◆ **Exercise directions**
Copy each line below containing "function".

(Rendered images with source text)
☆ ☆ ☆ ☆ ☆ ☆ ☆

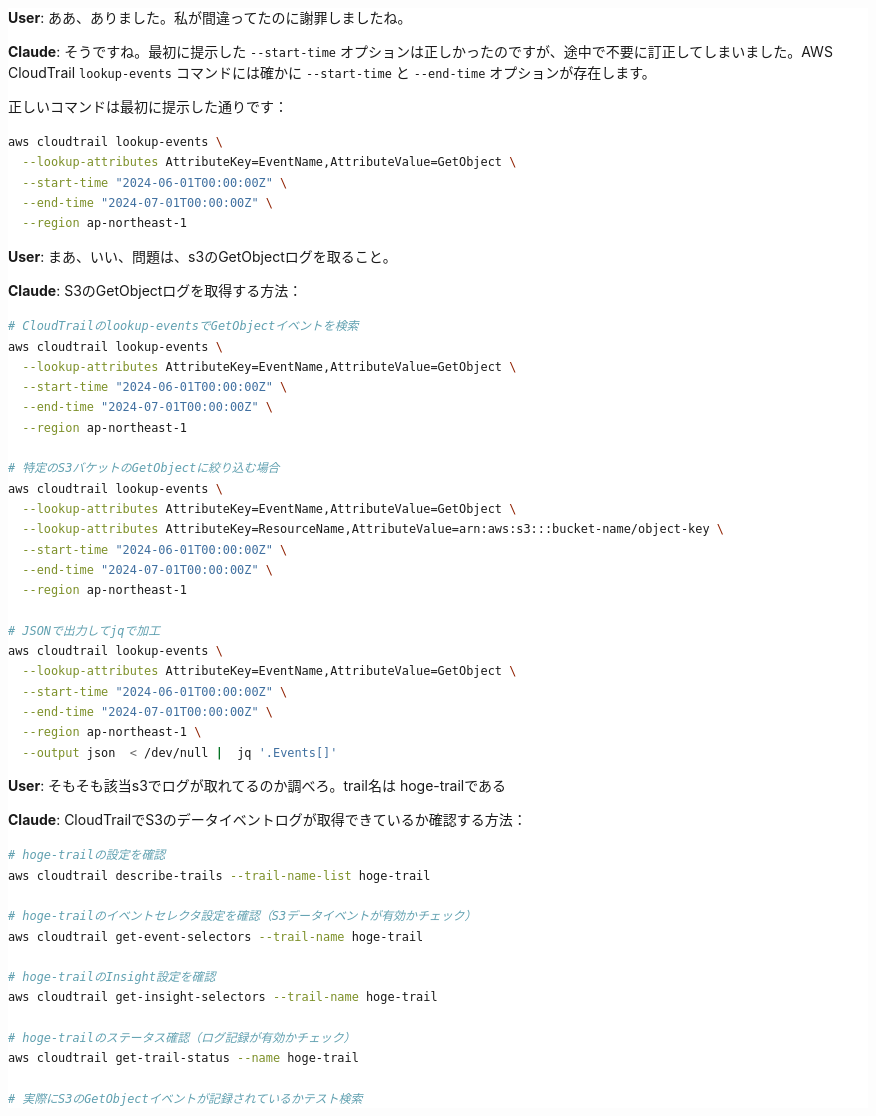 **User**:
ああ、ありました。私が間違ってたのに謝罪しましたね。

**Claude**:
そうですね。最初に提示した `--start-time` オプションは正しかったのですが、途中で不要に訂正してしまいました。AWS CloudTrail `lookup-events` コマンドには確かに `--start-time` と `--end-time` オプションが存在します。

正しいコマンドは最初に提示した通りです：

```bash
aws cloudtrail lookup-events \
  --lookup-attributes AttributeKey=EventName,AttributeValue=GetObject \
  --start-time "2024-06-01T00:00:00Z" \
  --end-time "2024-07-01T00:00:00Z" \
  --region ap-northeast-1
```

**User**:
まあ、いい、問題は、s3のGetObjectログを取ること。

**Claude**:
S3のGetObjectログを取得する方法：

```bash
# CloudTrailのlookup-eventsでGetObjectイベントを検索
aws cloudtrail lookup-events \
  --lookup-attributes AttributeKey=EventName,AttributeValue=GetObject \
  --start-time "2024-06-01T00:00:00Z" \
  --end-time "2024-07-01T00:00:00Z" \
  --region ap-northeast-1

# 特定のS3バケットのGetObjectに絞り込む場合
aws cloudtrail lookup-events \
  --lookup-attributes AttributeKey=EventName,AttributeValue=GetObject \
  --lookup-attributes AttributeKey=ResourceName,AttributeValue=arn:aws:s3:::bucket-name/object-key \
  --start-time "2024-06-01T00:00:00Z" \
  --end-time "2024-07-01T00:00:00Z" \
  --region ap-northeast-1

# JSONで出力してjqで加工
aws cloudtrail lookup-events \
  --lookup-attributes AttributeKey=EventName,AttributeValue=GetObject \
  --start-time "2024-06-01T00:00:00Z" \
  --end-time "2024-07-01T00:00:00Z" \
  --region ap-northeast-1 \
  --output json  < /dev/null |  jq '.Events[]'
```

**User**:
そもそも該当s3でログが取れてるのか調べろ。trail名は hoge-trailである

**Claude**:
CloudTrailでS3のデータイベントログが取得できているか確認する方法：

```bash
# hoge-trailの設定を確認
aws cloudtrail describe-trails --trail-name-list hoge-trail

# hoge-trailのイベントセレクタ設定を確認（S3データイベントが有効かチェック）
aws cloudtrail get-event-selectors --trail-name hoge-trail

# hoge-trailのInsight設定を確認
aws cloudtrail get-insight-selectors --trail-name hoge-trail

# hoge-trailのステータス確認（ログ記録が有効かチェック）
aws cloudtrail get-trail-status --name hoge-trail

# 実際にS3のGetObjectイベントが記録されているかテスト検索
```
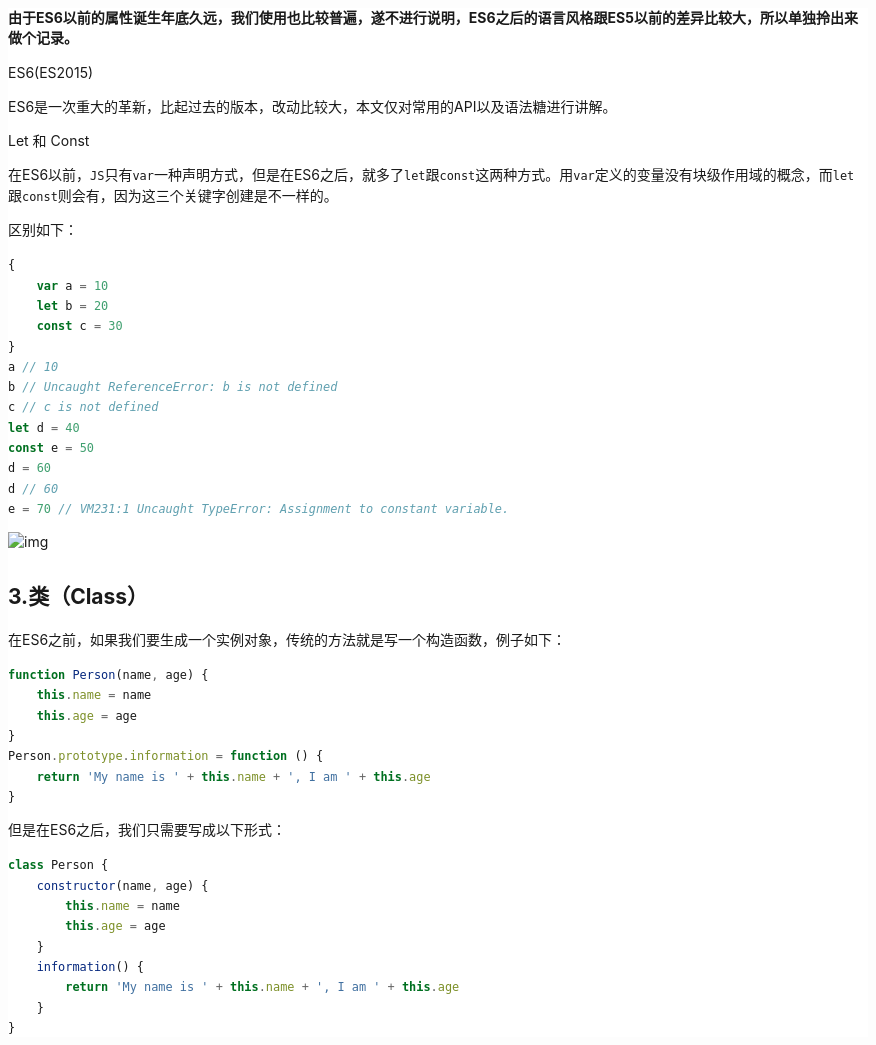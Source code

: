 **由于ES6以前的属性诞生年底久远，我们使用也比较普遍，遂不进行说明，ES6之后的语言风格跟ES5以前的差异比较大，所以单独拎出来做个记录。**

ES6(ES2015)

ES6是一次重大的革新，比起过去的版本，改动比较大，本文仅对常用的API以及语法糖进行讲解。

Let 和 Const

在ES6以前，`JS`只有`var`一种声明方式，但是在ES6之后，就多了`let`跟`const`这两种方式。用`var`定义的变量没有块级作用域的概念，而`let`跟`const`则会有，因为这三个关键字创建是不一样的。

区别如下：

```javascript
{
    var a = 10
    let b = 20
    const c = 30
}
a // 10
b // Uncaught ReferenceError: b is not defined
c // c is not defined
let d = 40
const e = 50
d = 60
d // 60
e = 70 // VM231:1 Uncaught TypeError: Assignment to constant variable.
```



![img](https://gitee.com/coder5leo/markdown-picture-bed/raw/master/img/xu1SIUeEoKasc7V.png)

## 3.类（Class）

在ES6之前，如果我们要生成一个实例对象，传统的方法就是写一个构造函数，例子如下：

```javascript
function Person(name, age) {
    this.name = name
    this.age = age
}
Person.prototype.information = function () {
    return 'My name is ' + this.name + ', I am ' + this.age
}
```

但是在ES6之后，我们只需要写成以下形式：

```javascript
class Person {
    constructor(name, age) {
        this.name = name
        this.age = age
    }
    information() {
        return 'My name is ' + this.name + ', I am ' + this.age
    }
}
```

☆ ☆ ☆ ☆ ☆ ☆ ☆

◆ **Solution to this problem**
function Person(name, age) {
Person.prototype.information = function () {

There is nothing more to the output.